[Materials provided — start]

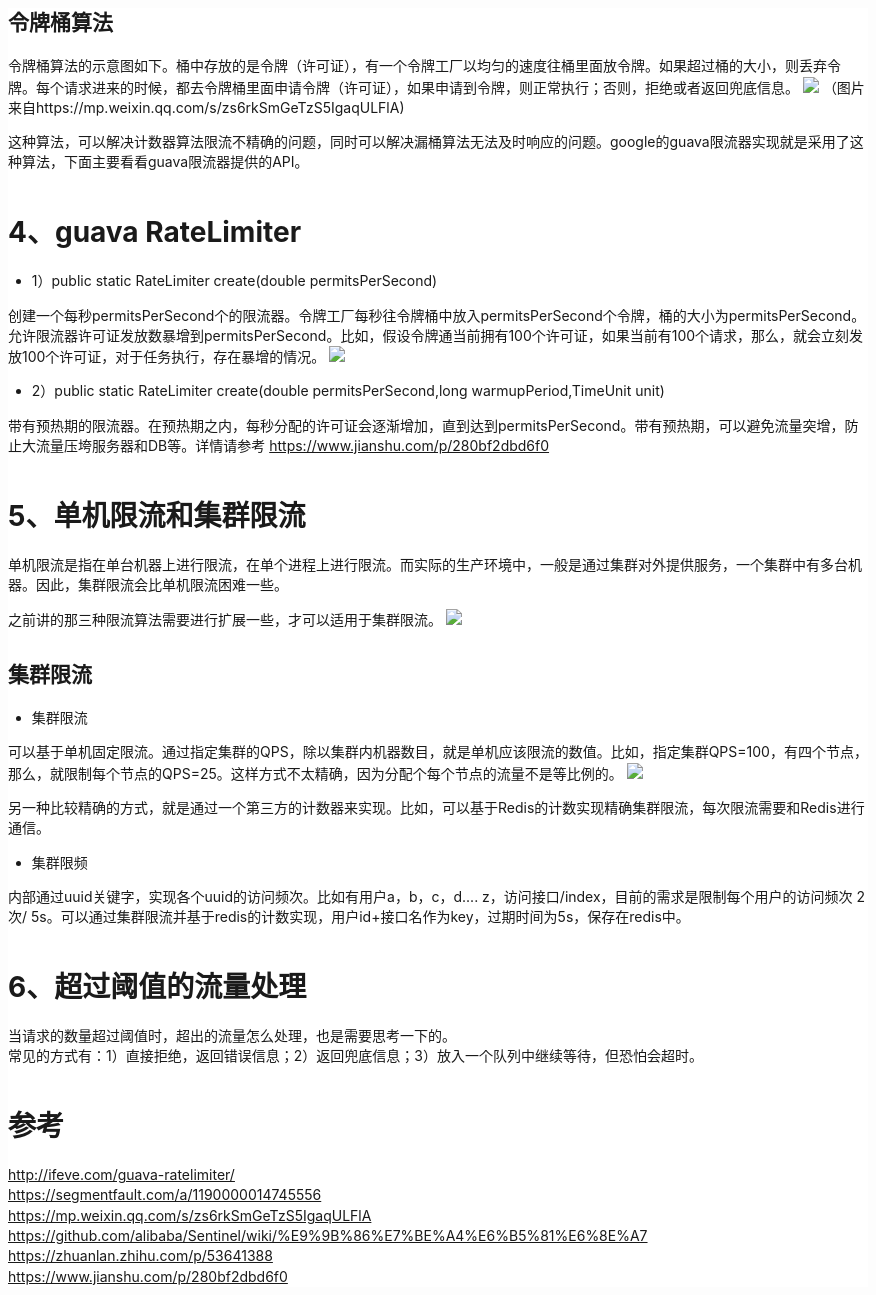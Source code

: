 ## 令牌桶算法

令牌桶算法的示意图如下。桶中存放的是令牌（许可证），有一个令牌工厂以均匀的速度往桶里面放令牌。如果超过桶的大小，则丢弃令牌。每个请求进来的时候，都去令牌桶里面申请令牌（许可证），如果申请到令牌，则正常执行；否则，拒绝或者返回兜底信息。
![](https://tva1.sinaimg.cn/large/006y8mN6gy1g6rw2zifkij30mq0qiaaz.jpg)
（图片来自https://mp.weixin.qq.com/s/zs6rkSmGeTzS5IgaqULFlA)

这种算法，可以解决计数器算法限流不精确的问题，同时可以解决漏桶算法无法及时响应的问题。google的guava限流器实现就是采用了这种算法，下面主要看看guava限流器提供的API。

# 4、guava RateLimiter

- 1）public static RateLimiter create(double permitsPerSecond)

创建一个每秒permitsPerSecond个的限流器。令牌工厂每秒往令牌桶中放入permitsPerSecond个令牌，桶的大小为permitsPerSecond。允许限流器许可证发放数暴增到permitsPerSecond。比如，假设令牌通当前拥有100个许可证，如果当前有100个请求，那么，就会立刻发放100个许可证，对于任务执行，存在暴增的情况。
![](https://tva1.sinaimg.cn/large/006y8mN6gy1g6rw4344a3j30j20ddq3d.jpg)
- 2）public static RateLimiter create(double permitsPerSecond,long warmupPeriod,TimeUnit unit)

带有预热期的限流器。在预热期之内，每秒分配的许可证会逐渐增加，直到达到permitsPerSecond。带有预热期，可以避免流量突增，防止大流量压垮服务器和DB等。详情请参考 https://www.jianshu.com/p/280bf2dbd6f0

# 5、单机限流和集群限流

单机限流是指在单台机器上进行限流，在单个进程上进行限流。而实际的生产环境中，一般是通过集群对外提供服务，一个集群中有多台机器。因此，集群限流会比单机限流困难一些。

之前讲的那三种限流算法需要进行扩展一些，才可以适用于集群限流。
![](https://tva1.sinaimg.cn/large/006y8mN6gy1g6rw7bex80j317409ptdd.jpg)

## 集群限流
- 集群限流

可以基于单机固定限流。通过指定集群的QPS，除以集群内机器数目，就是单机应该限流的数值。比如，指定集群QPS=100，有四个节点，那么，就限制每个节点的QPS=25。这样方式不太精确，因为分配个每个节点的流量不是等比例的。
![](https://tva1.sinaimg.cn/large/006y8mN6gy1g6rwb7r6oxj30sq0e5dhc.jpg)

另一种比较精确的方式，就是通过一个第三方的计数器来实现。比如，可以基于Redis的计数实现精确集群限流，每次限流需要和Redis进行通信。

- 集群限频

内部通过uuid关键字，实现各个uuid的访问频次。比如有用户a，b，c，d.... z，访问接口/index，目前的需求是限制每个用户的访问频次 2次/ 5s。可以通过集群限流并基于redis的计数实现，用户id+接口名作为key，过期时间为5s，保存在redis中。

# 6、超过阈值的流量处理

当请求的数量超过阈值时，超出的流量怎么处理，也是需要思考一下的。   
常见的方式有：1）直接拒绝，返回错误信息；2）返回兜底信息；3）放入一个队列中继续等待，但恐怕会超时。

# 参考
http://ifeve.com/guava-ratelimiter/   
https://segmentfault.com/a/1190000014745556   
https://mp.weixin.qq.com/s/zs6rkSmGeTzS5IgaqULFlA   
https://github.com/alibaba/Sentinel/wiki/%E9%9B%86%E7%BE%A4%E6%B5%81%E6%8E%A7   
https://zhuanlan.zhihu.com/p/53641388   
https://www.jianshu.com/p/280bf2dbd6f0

[Materials provided — finish]

What you will do
Write the records above out again exactly, but not the pictures.

Expected answer
Source code

: ## 令牌桶算法

令牌桶算法的示意图如下。桶中存放的是令牌（许可证），有一个令牌工厂以均匀的速度往桶里面放令牌。如果超过桶的大小，则丢弃令牌。每个请求进来的时候，都去令牌桶里面申请令牌（许可证），如果申请到令牌，则正常执行；否则，拒绝或者返回兜底信息。
![](https://tva1.sinaimg.cn/large/006y8mN6gy1g6rw2zifkij30mq0qiaaz.jpg)
（图片来自https://mp.weixin.qq.com/s/zs6rkSmGeTzS5IgaqULFlA)

这种算法，可以解决计数器算法限流不精确的问题，同时可以解决漏桶算法无法及时响应的问题。google的guava限流器实现就是采用了这种算法，下面主要看看guava限流器提供的API。

# 4、guava RateLimiter

- 1）public static RateLimiter create(double permitsPerSecond)

创建一个每秒permitsPerSecond个的限流器。令牌工厂每秒往令牌桶中放入permitsPerSecond个令牌，桶的大小为permitsPerSecond。允许限流器许可证发放数暴增到permitsPerSecond。比如，假设令牌通当前拥有100个许可证，如果当前有100个请求，那么，就会立刻发放100个许可证，对于任务执行，存在暴增的情况。
![](https://tva1.sinaimg.cn/large/006y8mN6gy1g6rw4344a3j30j20ddq3d.jpg)
- 2）public static RateLimiter create(double permitsPerSecond,long warmupPeriod,TimeUnit unit)

带有预热期的限流器。在预热期之内，每秒分配的许可证会逐渐增加，直到达到permitsPerSecond。带有预热期，可以避免流量突增，防止大流量压垮服务器和DB等。详情请参考 https://www.jianshu.com/p/280bf2dbd6f0

# 5、单机限流和集群限流

单机限流是指在单台机器上进行限流，在单个进程上进行限流。而实际的生产环境中，一般是通过集群对外提供服务，一个集群中有多台机器。因此，集群限流会比单机限流困难一些。

之前讲的那三种限流算法需要进行扩展一些，才可以适用于集群限流。
![](https://tva1.sinaimg.cn/large/006y8mN6gy1g6rw7bex80j317409ptdd.jpg)

## 集群限流
- 集群限流

可以基于单机固定限流。通过指定集群的QPS，除以集群内机器数目，就是单机应该限流的数值。比如，指定集群QPS=100，有四个节点，那么，就限制每个节点的QPS=25。这样方式不太精确，因为分配个每个节点的流量不是等比例的。
![](https://tva1.sinaimg.cn/large/006y8mN6gy1g6rwb7r6oxj30sq0e5dhc.jpg)

另一种比较精确的方式，就是通过一个第三方的计数器来实现。比如，可以基于Redis的计数实现精确集群限流，每次限流需要和Redis进行通信。

- 集群限频

内部通过uuid关键字，实现各个uuid的访问频次。比如有用户a，b，c，d.... z，访问接口/index，目前的需求是限制每个用户的访问频次 2次/ 5s。可以通过集群限流并基于redis的计数实现，用户id+接口名作为key，过期时间为5s，保存在redis中。

# 6、超过阈值的流量处理

当请求的数量超过阈值时，超出的流量怎么处理，也是需要思考一下的。   
常见的方式有：1）直接拒绝，返回错误信息；2）返回兜底信息；3）放入一个队列中继续等待，但恐怕会超时。

# 参考
http://ifeve.com/guava-ratelimiter/   
https://segmentfault.com/a/1190000014745556   
https://mp.weixin.qq.com/s/zs6rkSmGeTzS5IgaqULFlA   
https://github.com/alibaba/Sentinel/wiki/%E9%9B%86%E7%BE%A4%E6%B5%81%E6%8E%A7   
https://zhuanlan.zhihu.com/p/53641388   
https://www.jianshu.com/p/280bf2dbd6f0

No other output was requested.